A day of cloud and sun. Warm; too warm really, although I guess “Ideal for walking a dog.” There have been occasional showers of rain and a persistent blustery breeze is whipping the bare branches.
Yesterday I cleaned up my desk but clutter remains, a constant, if somewhat unwelcome, companion. Of course much of the clutter is composed of things I believe I actually need, or might need at some point and don’t dare do away with. The, too, there is the pack rat aspect of being an artist, the need for stimuli to encourage the imagination.

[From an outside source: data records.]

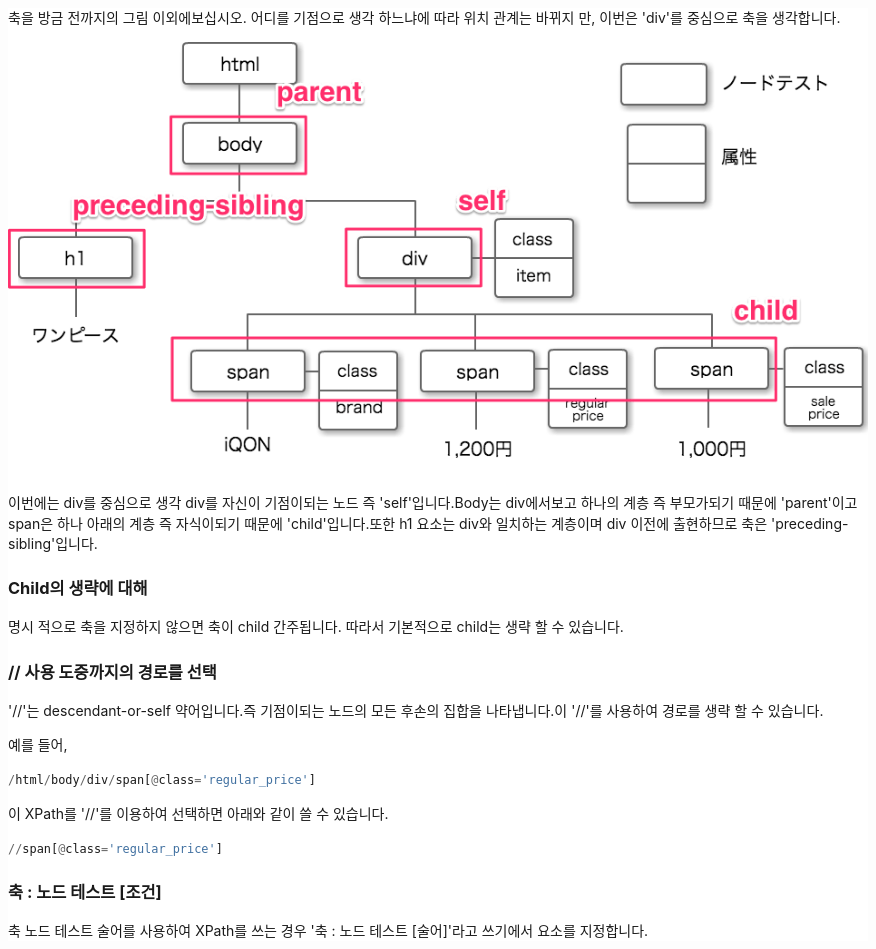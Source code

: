 축을 방금 전까지의 그림 이외에보십시오.  어디를 기점으로 생각 하느냐에 따라 위치 관계는 바뀌지 만, 이번은 'div'를 중심으로 축을 생각합니다.

![](./images/https___qiita-image-store.s3.amazonaws.com_0_63241_d1a4d444-6ca1-f1ca-e411-02c733377491.png)

이번에는 div를 중심으로 생각 div를 자신이 기점이되는 노드 즉 'self'입니다.Body는 div에서보고 하나의 계층 즉 부모가되기 때문에 'parent'이고 span은 하나 아래의 계층 즉 자식이되기 때문에 'child'입니다.또한 h1 요소는 div와 일치하는 계층이며 div 이전에 출현하므로 축은 'preceding-sibling'입니다.



### Child의 생략에 대해

명시 적으로 축을 지정하지 않으면 축이 child 간주됩니다. 따라서 기본적으로 child는 생략 할 수 있습니다.



### // 사용 도중까지의 경로를 선택

'//'는 descendant-or-self 약어입니다.즉 기점이되는 노드의 모든 후손의 집합을 나타냅니다.이 '//'를 사용하여 경로를 생략 할 수 있습니다.

예를 들어,

```python
/html/body/div/span[@class='regular_price']
```

이 XPath를 '//'를 이용하여 선택하면 아래와 같이 쓸 수 있습니다.

```python
//span[@class='regular_price']
```



### 축 : 노드 테스트 [조건]

축 노드 테스트 술어를 사용하여 XPath를 쓰는 경우 '축 : 노드 테스트 [술어]'라고 쓰기에서 요소를 지정합니다.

That reminds me: way back in art grad school I had a friend who was researching pack rats. My friend would locate burrows and drag up the contents, hopefully sans snakes and scorpions. The contents of those burrows provided him with an endless supply of engaging, just barely believable stories. He loved his work and happily took the risk of constantly being on antibiotics to thwart the Plague which in the southwest is carried by rats.
Speaking of rats, or rather, their cousins the mice, downstairs the cat is asleep on the small sofa. She has taken to being up much of the night, on patrol for mice and other things that are not as they should be. Last night she woke me because a light on a timer came on when it should not have. I found her sitting up in her chair, attention split between the rogue light and me.
Our local salt marsh, a vast network of water and reeds with a backdrop of leafless deciduous trees and soft green conifers on the far edge, is increasingly deserted. I stopped by briefly this morning to see whether I might find some waterfowl other than seagulls on its waters. All was quiet, nary a seagull or other creature in sight, in part because I arrived a bit late for the morning feeding. The sun remained low on the horizon and the light was weak at best. Still the marsh looked and smelled beautiful in that pungent way that is unique among ecosystems.
I arrived at high tide. The water had filled all the small channels and broadened some so they gathered into a good sized pond. The waters were a rich deep ultramarine blue that sung the clear places in the otherwise overcast sky. The wind was down and the water lay flat and glimmering as if recently arisen from a luxurious night’s slumber, ready to assume the vital tasks of the day.
The turnouts in the beach road held only a scant scattering of cars, their occupants mostly still inside and facing the bay. I think there might be three types of people: the ones who focus on the marsh; the ones who prefer the bay; and that third group who notice nothing as they fly along the road.
For a few minutes I had the marsh, that place of unimaginable fecundity, to myself. The morning was lovely and the silence deep, but I had chores to see to, so I soon set off on some errands and then home.